From Amazon’s review of the DVD of WKRP in Cincinnati:

One of DVD’s most requested titles, WKRP in Cincinnati is a blast from the past and an absolutely golden oldie. But this first-season set is bound to cause static with fans who have eagerly anticipated its release. Because of pesky music rights, the songs don’t remain the same. “Hot Blooded” is not playing when mild-mannered newsman Les Nessman (Richard Sanders) puts on a toupee in anticipation of an awards-dinner date with bombshell station receptionist Jennifer (Loni Anderson). It’s “Beautiful Dreamer” and not “Fly Me to the Moon” that chimes when Jennifer’s doorbell is sounded. Any number of generic songs have replaced the contemporary and classic rock so vital to WKRP, which is, after all, set at a radio station…

Wikipedia explains:

Music licensing deals cut at the time of production were for a limited amount of time (approximately ten years). In addition, the show was videotaped rather than filmed because it was cheaper to get the rights to rock songs for a taped show. Once the licenses expired, later syndicated versions of the show did not feature the music as first broadcast, but rather generic “sound-alikes” by studio musicians to avoid paying additional royalties. In some cases (when the music was playing in the background of a dialogue scene), some of the characters’ lines had to be redubbed by sound-alike actors….

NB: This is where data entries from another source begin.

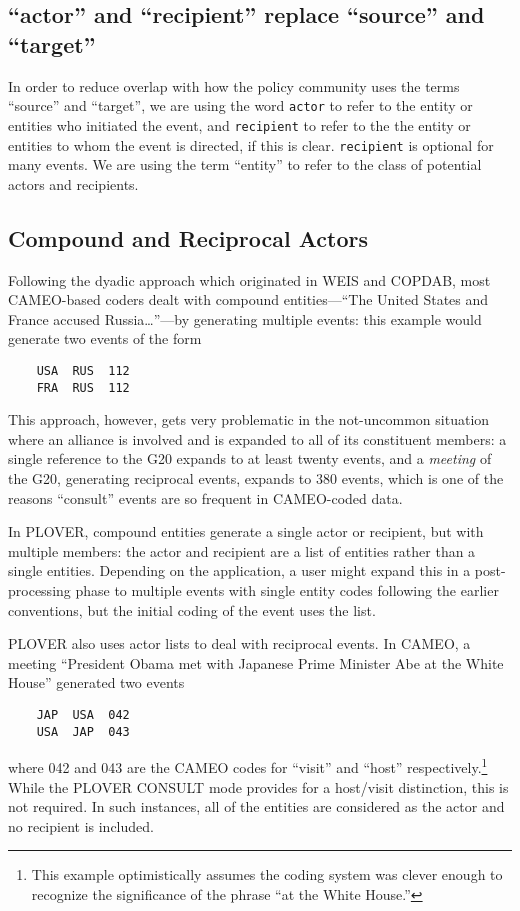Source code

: \documentclass[11pt]{report}
\newcommand{\plcat}[1]{\textsf{#1}}
\newcommand{\txt}[1]{\texttt{#1}}
\begin{document}
\subsection{``actor'' and ``recipient'' replace ``source'' and ``target''}

In order to reduce overlap with how the policy community uses the terms  ``source'' and ``target'', we are using the word \txt{actor} to refer to the entity or entities who initiated the event, and \txt{recipient} to refer to the
 the entity or entities to whom the event is directed, if this is clear. \txt{recipient} is optional for many events. We are using the term ``entity'' to refer to the class of potential actors and recipients.

\subsection{Compound and Reciprocal Actors}\label{sec:recip}

Following the dyadic approach which originated in WEIS and COPDAB,  most CAMEO-based coders dealt with compound entities---``The United States and France accused Russia\ldots''---by generating multiple events: this example would generate two events of the form
\begin{verbatim}
	USA  RUS  112
	FRA  RUS  112
\end{verbatim}
This approach, however, gets very problematic in the not-uncommon situation where an alliance is involved and is expanded to all of its constituent members: a single reference to the G20 expands to at least twenty events, and a \textit{meeting} of the G20, generating reciprocal events, expands to 380 events, which is one of the reasons ``consult'' events are so frequent in CAMEO-coded data.

In PLOVER, compound entities generate a single actor or recipient, but with multiple members: the actor and recipient are a list of entities rather than a single entities. Depending on the application, a user might expand this in a post-processing phase to multiple events with single entity codes following the earlier conventions, but the initial coding of the event uses the list.

PLOVER also uses actor lists to deal with reciprocal events. In CAMEO, a meeting ``President Obama met with Japanese Prime Minister Abe at the White House'' generated two events
\begin{verbatim}
	JAP  USA  042
	USA  JAP  043
\end{verbatim}
where 042 and 043 are the CAMEO codes for ``visit'' and ``host'' respectively.\footnote{This example optimistically assumes the coding system was clever enough to recognize the significance of the phrase ``at the White House.''} While the PLOVER \plcat{CONSULT} mode provides for a host/visit distinction, this is not required. In such instances, all of the entities are considered as the actor and no recipient is included.
\end{document}
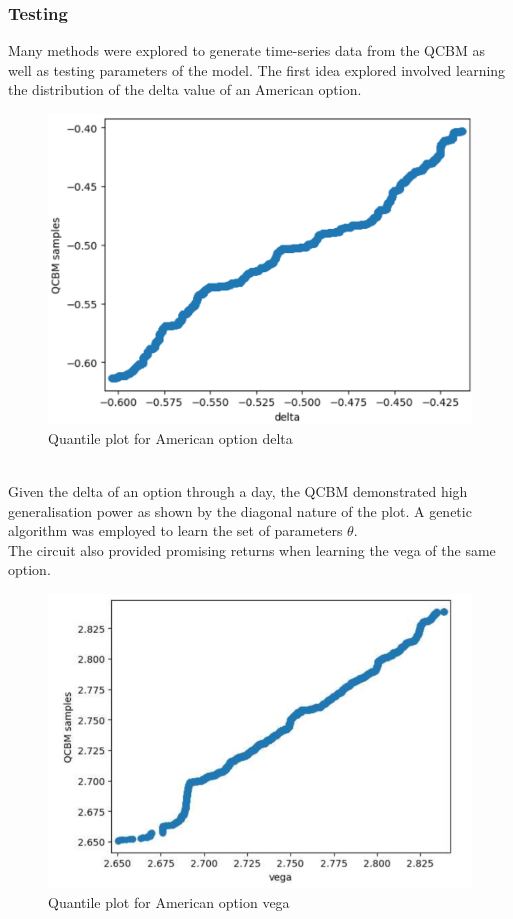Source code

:\documentclass[12pt]{article}
\numberwithin{equation}{section}
\begin{document}
\subsubsection{Testing}
Many methods were explored to generate time-series data from the QCBM as well as 
testing parameters of the model. The first idea explored involved learning the 
distribution of the delta value of an American option.
\begin{figure}[h]
    \centering
    \includegraphics[scale=0.24]{QCBM-delta.png}
    \caption{Quantile plot for American option delta}
\end{figure}
\\
Given the delta of an option through a day, the QCBM demonstrated high
generalisation power as shown by the diagonal nature of the plot. A genetic 
algorithm was employed to learn the set of parameters $\theta$.\\
The circuit also provided promising returns when learning the vega of the same 
option. 
\begin{figure}[h]
    \centering
    \includegraphics[scale=0.75]{QCBM-vega.png}
    \caption{Quantile plot for American option vega}
\end{figure}
\end{document}
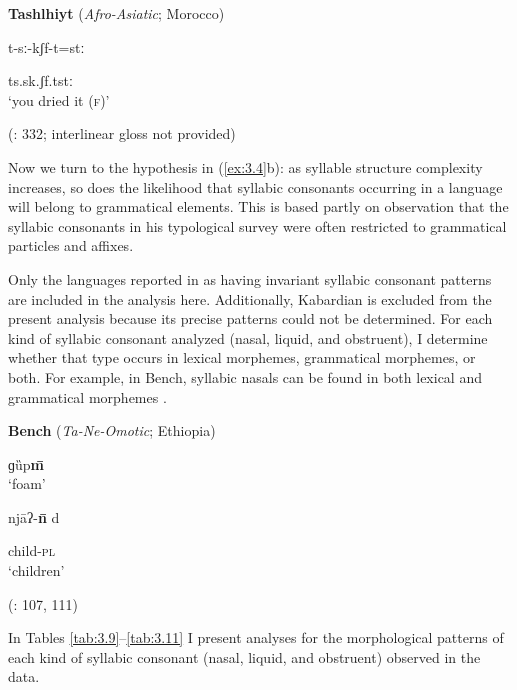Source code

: \ea\label{ex:3.24}
  \textbf{Tashlhiyt} (\textit{Afro-Asiatic}; Morocco)

t-sː-kʃf-t=stː

ts.sk.ʃf.tstː\\
\glt ‘you dried it (\textsc{f})’

(\citealt{Ridouane2008}: 332; interlinear gloss not provided)
\z

  Now we turn to the hypothesis in (\ref{ex:3.4}b): as syllable structure complexity increases, so does the likelihood that syllabic consonants occurring in a language will belong to grammatical elements. This is based partly on  observation that the syllabic consonants in his typological survey were often restricted to grammatical particles and affixes.

  Only the languages reported in  as having invariant syllabic consonant patterns are included in the analysis here. Additionally, Kabardian is excluded from the present analysis because its precise patterns could not be determined. For each kind of syllabic consonant analyzed (nasal, liquid, and obstruent), I determine whether that type occurs in lexical morphemes, grammatical morphemes, or both. For example, in Bench, syllabic nasals can be found in both lexical and grammatical morphemes .

\ea\label{ex:3.25}
  \textbf{Bench} (\textit{Ta-Ne-Omotic}; Ethiopia)

\ea   ɡȕp\textbf{m\={} }\\
\glt ‘foam’

\ex   njāʔ-\textbf{n\={} }d

child-\textsc{pl}\\
\glt ‘children’

(\citealt{Rapold2006}: 107, 111)
\z
\z

  In Tables \ref{tab:3.9}--\ref{tab:3.11} I present analyses for the morphological patterns of each kind of syllabic consonant (nasal, liquid, and obstruent) observed in the data.

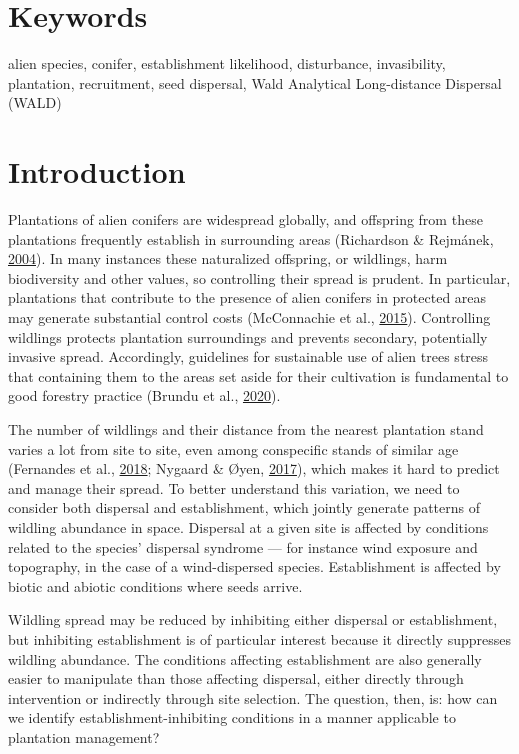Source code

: \documentclass[
]{article}
\begin{document}
\hypertarget{keywords}{%
\section{Keywords}\label{keywords}}

alien species, conifer, establishment likelihood, disturbance, invasibility, plantation, recruitment, seed dispersal, Wald Analytical Long-distance Dispersal (WALD)

\hypertarget{introduction}{%
\section{Introduction}\label{introduction}}

Plantations of alien conifers are widespread globally, and offspring from these plantations frequently establish in surrounding areas (Richardson \& Rejmánek, \protect\hyperlink{ref-richardsonConifersInvasiveAliens2004}{2004}).
In many instances these naturalized offspring, or wildlings, harm biodiversity and other values, so controlling their spread is prudent.
In particular, plantations that contribute to the presence of alien conifers in protected areas may generate substantial control costs (McConnachie et al., \protect\hyperlink{ref-mcconnachieEstimatingEffectPlantations2015}{2015}).
Controlling wildlings protects plantation surroundings and prevents secondary, potentially invasive spread.
Accordingly, guidelines for sustainable use of alien trees stress that containing them to the areas set aside for their cultivation is fundamental to good forestry practice (Brundu et al., \protect\hyperlink{ref-brunduGlobalGuidelinesSustainable2020}{2020}).

The number of wildlings and their distance from the nearest plantation stand varies a lot from site to site, even among conspecific stands of similar age (Fernandes et al., \protect\hyperlink{ref-fernandesWhatDrivesEucalyptus2018}{2018}; Nygaard \& Øyen, \protect\hyperlink{ref-nygaardSpreadIntroducedSitka2017}{2017}), which makes it hard to predict and manage their spread.
To better understand this variation, we need to consider both dispersal and establishment, which jointly generate patterns of wildling abundance in space.
Dispersal at a given site is affected by conditions related to the species' dispersal syndrome --- for instance wind exposure and topography, in the case of a wind-dispersed species.
Establishment is affected by biotic and abiotic conditions where seeds arrive.

Wildling spread may be reduced by inhibiting either dispersal or establishment, but inhibiting establishment is of particular interest because it directly suppresses wildling abundance.
The conditions affecting establishment are also generally easier to manipulate than those affecting dispersal, either directly through intervention or indirectly through site selection.
The question, then, is: how can we identify establishment-inhibiting conditions in a manner applicable to plantation management?
\end{document}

Notice that no one really gains here from the surfeit of copyright, not even the copyright holders. Is Foreigner really better off by excluding listeners from a few well-timed seconds of Hot Blooded?  On the contrary, a little youthful nostalgia adds to demand. But the copyright holders, each in their eagerness to profit, raise the transaction costs of producing the whole product so much that it either isn’t produced at all or is produced, as in this case, in a way which greatly reduces consumer value.

Is there any sanity to this? I grant that the soundtrack is integral to the show. But the show rather clearly transforms the music into something completely different, so you’d think there would be a Fair Use exemption for sampling. And, as Tabarrok notes, it’s not at all clear that anyone benefits from this concept of licensing rights.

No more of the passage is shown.